A response was included in the analysis only if the participant answered at least one of the questions about the evaluation of the BCS of their cat. For Australian residential participants who provided their postcode, participants were classified as living in ‘urban’ or ‘rural’ areas by consulting information from a marketing website [32].

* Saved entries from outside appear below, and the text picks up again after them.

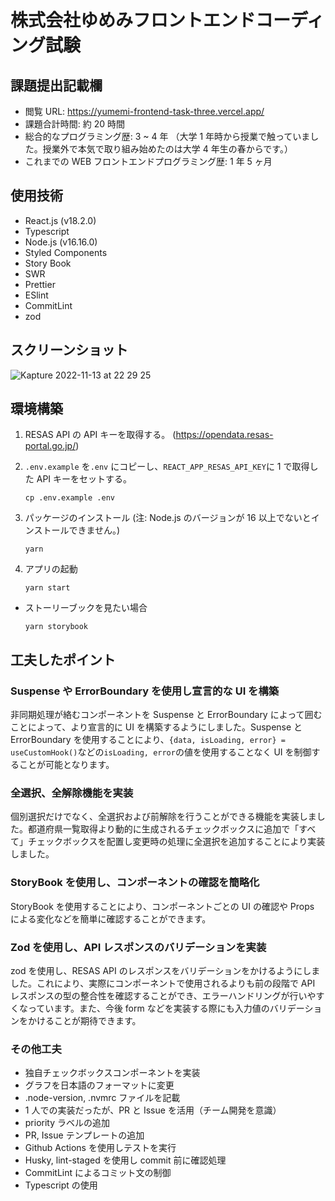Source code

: # 株式会社ゆめみフロントエンドコーディング試験

## 課題提出記載欄

- 閲覧 URL: https://yumemi-frontend-task-three.vercel.app/
- 課題合計時間: 約 20 時間
- 総合的なプログラミング歴: 3 ~ 4 年
  （大学 1 年時から授業で触っていました。授業外で本気で取り組み始めたのは大学 4 年生の春からです。）
- これまでの WEB フロントエンドプログラミング歴: 1 年 5 ヶ月

## 使用技術

- React.js (v18.2.0)
- Typescript
- Node.js (v16.16.0)
- Styled Components
- Story Book
- SWR
- Prettier
- ESlint
- CommitLint
- zod

## スクリーンショット

![Kapture 2022-11-13 at 22 29 25](https://user-images.githubusercontent.com/82492270/201524264-13384ec1-5102-4a92-802a-ecdd1d5b29f8.gif)

## 環境構築

1. RESAS API の API キーを取得する。 (https://opendata.resas-portal.go.jp/)
2. `.env.example` を`.env` にコピーし、`REACT_APP_RESAS_API_KEY`に 1 で取得した API キーをセットする。

   ```
   cp .env.example .env
   ```

3. パッケージのインストール (注: Node.js のバージョンが 16 以上でないとインストールできません。)
   ```
   yarn
   ```
4. アプリの起動

   ```
   yarn start
   ```

- ストーリーブックを見たい場合

  ```
  yarn storybook
  ```

## 工夫したポイント

### Suspense や ErrorBoundary を使用し宣言的な UI を構築

非同期処理が絡むコンポーネントを Suspense と ErrorBoundary によって囲むことによって、より宣言的に UI を構築するようにしました。Suspense と ErrorBoundary を使用することにより、`{data, isLoading, error} = useCustomHook()`などの`isLoading, error`の値を使用することなく UI を制御することが可能となります。

### 全選択、全解除機能を実装

個別選択だけでなく、全選択および前解除を行うことができる機能を実装しました。都道府県一覧取得より動的に生成されるチェックボックスに追加で「すべて」チェックボックスを配置し変更時の処理に全選択を追加することにより実装しました。

### StoryBook を使用し、コンポーネントの確認を簡略化

StoryBook を使用することにより、コンポーネントごとの UI の確認や Props による変化などを簡単に確認することができます。

### Zod を使用し、API レスポンスのバリデーションを実装

zod を使用し、RESAS API のレスポンスをバリデーションをかけるようにしました。これにより、実際にコンポーネントで使用されるよりも前の段階で API レスポンスの型の整合性を確認することができ、エラーハンドリングが行いやすくなっています。また、今後 form などを実装する際にも入力値のバリデーションをかけることが期待できます。

### その他工夫

- 独自チェックボックスコンポーネントを実装
- グラフを日本語のフォーマットに変更
- .node-version, .nvmrc ファイルを記載
- 1 人での実装だったが、PR と Issue を活用（チーム開発を意識）
- priority ラベルの追加
- PR, Issue テンプレートの追加
- Github Actions を使用しテストを実行
- Husky, lint-staged を使用し commit 前に確認処理
- CommitLint によるコミット文の制御
- Typescript の使用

Two main analyses were conducted: the first examined the associations between the owners’ attitude towards feline O&O and the owner-reported BCS of their cats; the second investigated the risk factors for feline O&O and underweight by using multinomial logistic regression. The significance level was set at P<0.05 throughout this study unless indicated otherwise.
BCS (outcome variable).
The three candidates for the cat BCS outcome variable were BCS Owner, BCS Figure, and BCS Vet. Although BCS Vet was most likely to be close to the true BCS of cats, it could not be considered because many participants (n = 571, 41.1%) did not provide this information. To determine whether BCS Owner or BCS Figure was more suitable, the levels of agreement between BCS Vet and both BCS Owner and BCS Figure were evaluated separately by calculating weighted kappa using the ‘psych’ package [33]. Furthermore, the weighted kappa between categorised body weight and BCS Owner and BCS Figure were calculated for several breeds of cats whose ideal weight ranges were documented on a website named ‘Cat Owner Club’ [34]. BCS Owner [with three categories: underweight (BCS of 1 or 2), ideal weight (BCS of 3) and O&O (BCS of 4 or 5)] was chosen as the outcome variable for the analyses reported here because the values of weighted kappa between BCS Owner and both BCS Vet and categorised body weight from Cat Owner Club were higher than those between BCS Figure and these two variables.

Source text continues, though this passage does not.